I, for one, welcome our new insect...erm...contesting rules. This change is
good for the face of our hobby!
This might be the rule change to open the floodgates of a new paradigm of
contesting and a new generation of contesters. The ARRL is answering the
mail on getting ham radio into more peoples' eyeballs - that is through
content. The self-spotting rule is a barrier to that which makes streamers
have to obscure frequencies and operate under an ethical gray area if they
want to be competitive and not have to submit as a check-log because,
despite intent, more people may seek to work a streamer than anyone else
and that could be perceived as a solicitation of QSOs.
This also opens the floodgates to a new type of QRM that we know very well
in the esports/video gaming world - stream sniping. Popular operators will
certainly draw trolls (but honestly, we already see that today, so what's
the difference?). It'll also be interesting to see how self-spotting plays
into contesting strategy. Does a spot hold any weight on "this frequency is
in use!" argument when your run freq gets trampled?
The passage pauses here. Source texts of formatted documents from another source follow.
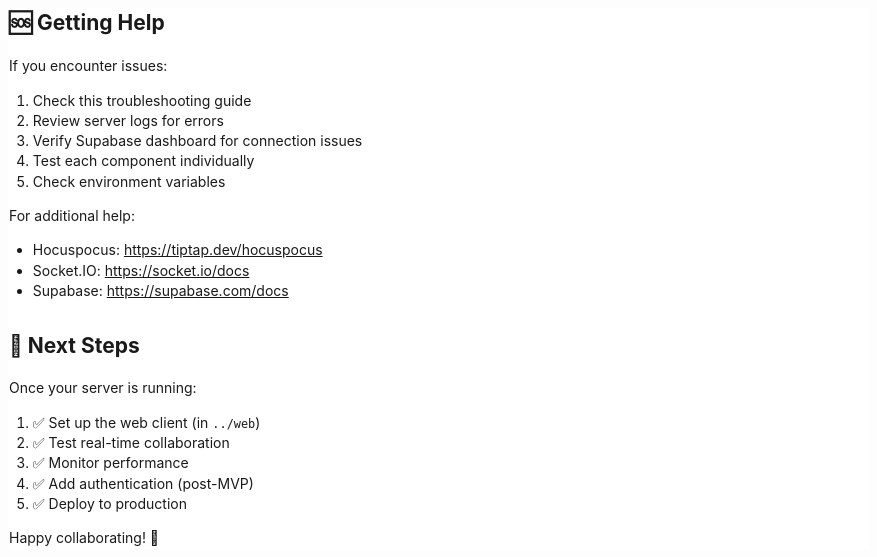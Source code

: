 ## 🆘 Getting Help

If you encounter issues:

1. Check this troubleshooting guide
2. Review server logs for errors
3. Verify Supabase dashboard for connection issues
4. Test each component individually
5. Check environment variables

For additional help:
- Hocuspocus: https://tiptap.dev/hocuspocus
- Socket.IO: https://socket.io/docs
- Supabase: https://supabase.com/docs

## 🎉 Next Steps

Once your server is running:

1. ✅ Set up the web client (in `../web`)
2. ✅ Test real-time collaboration
3. ✅ Monitor performance
4. ✅ Add authentication (post-MVP)
5. ✅ Deploy to production

Happy collaborating! 🚀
How much different
would a S&P's operator's score be if everyone self-spotted over the current
system? Does search and pounce even make sense now that it's a little more
point-and-shoot...click-and-transmit :) Or will the band window look any
different at all
And remember, there is always a category that YOU can CHOOSE to compete in.
But if you choose to compete unlimited, multiop, or otherwise assisted,
then you might be in a new echelon. You might want to buy a webcam and
learn how to livestream and hold an audience (yes, people watch this
stuff!). You might want to self-spot (assuming you weren't already).
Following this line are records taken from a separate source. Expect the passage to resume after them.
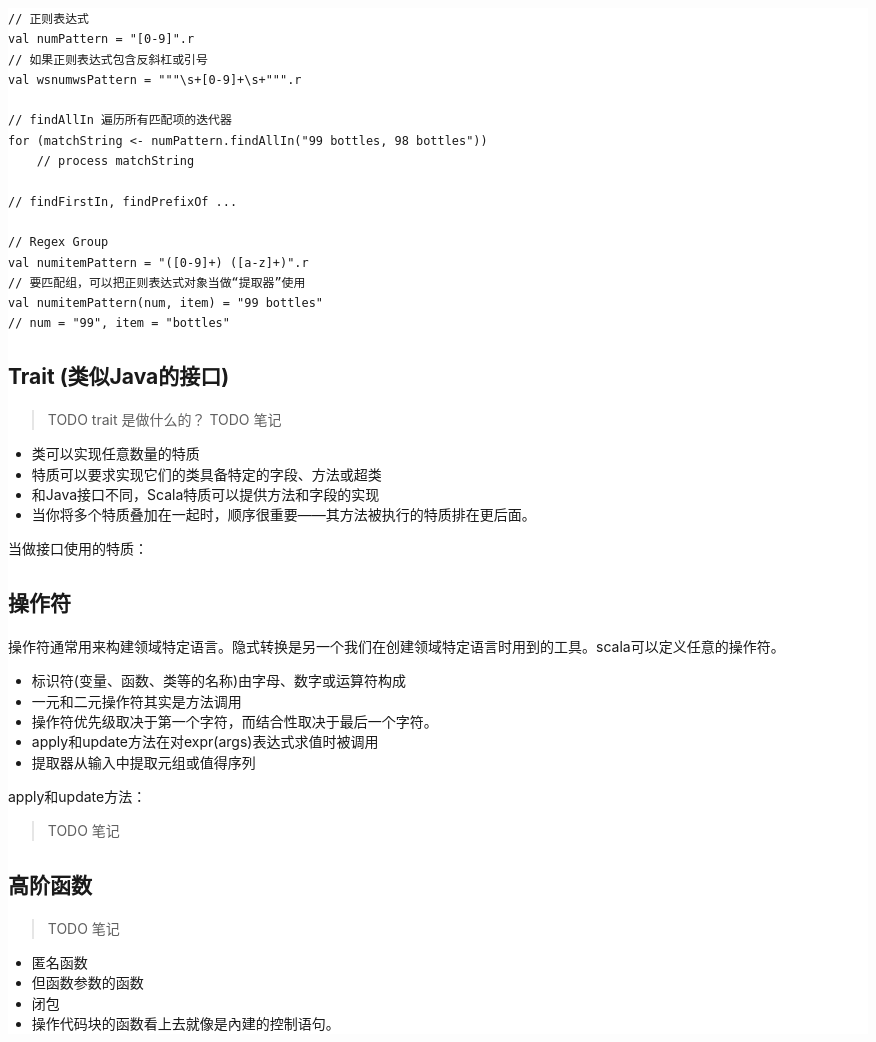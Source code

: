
 ```
// 正则表达式
val numPattern = "[0-9]".r
// 如果正则表达式包含反斜杠或引号
val wsnumwsPattern = """\s+[0-9]+\s+""".r

// findAllIn 遍历所有匹配项的迭代器
for (matchString <- numPattern.findAllIn("99 bottles, 98 bottles"))
	// process matchString

// findFirstIn, findPrefixOf ...

// Regex Group
val numitemPattern = "([0-9]+) ([a-z]+)".r
// 要匹配组，可以把正则表达式对象当做“提取器”使用
val numitemPattern(num, item) = "99 bottles"
// num = "99", item = "bottles"
```


## Trait (类似Java的接口)

> TODO  trait 是做什么的？
> TODO 笔记

*	类可以实现任意数量的特质
*	特质可以要求实现它们的类具备特定的字段、方法或超类
*	和Java接口不同，Scala特质可以提供方法和字段的实现
*	当你将多个特质叠加在一起时，顺序很重要——其方法被执行的特质排在更后面。

当做接口使用的特质：


## 操作符

操作符通常用来构建领域特定语言。隐式转换是另一个我们在创建领域特定语言时用到的工具。scala可以定义任意的操作符。

*	标识符(变量、函数、类等的名称)由字母、数字或运算符构成
*	一元和二元操作符其实是方法调用
*	操作符优先级取决于第一个字符，而结合性取决于最后一个字符。
*	apply和update方法在对expr(args)表达式求值时被调用
*	提取器从输入中提取元组或值得序列

apply和update方法：

> TODO 笔记

## 高阶函数

> TODO 笔记

*	匿名函数
*	但函数参数的函数
*	闭包
*	操作代码块的函数看上去就像是內建的控制语句。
I think this rule change levels the playing field amongst those who are
truly top-10 competitive, fixes the RBN gap, eliminates self-spotting as a
source of cheating (which is already wildly rampant and basically invisible
without a lot of manual pattern matching), and most importantly, opens a
big door towards modernizing the hobby.
I don't think the ARRL/CAC/whomever conferred with the contesting community
(as far as you know) because they already knew the answer would
overwhelmingly be NO, and the alternatives (like a livestreamer category,
or ultra-Unlimited categories) are too little. I'm happy the ARRL is making
such a sea-change. I'm sure they will enjoy reading the comments on it (and
I hope they stick to their guns on this) but at the end of the day, they
need to bring more hams into the hobby, more contesters on the air, more
activity on the bands, and more members into the ARRL, and by promoting
higher scores, greater competition, and weaving this into the attention
economy of the internet through content creation, that goes a LONG way to
investing in the future at the expense of the status quo.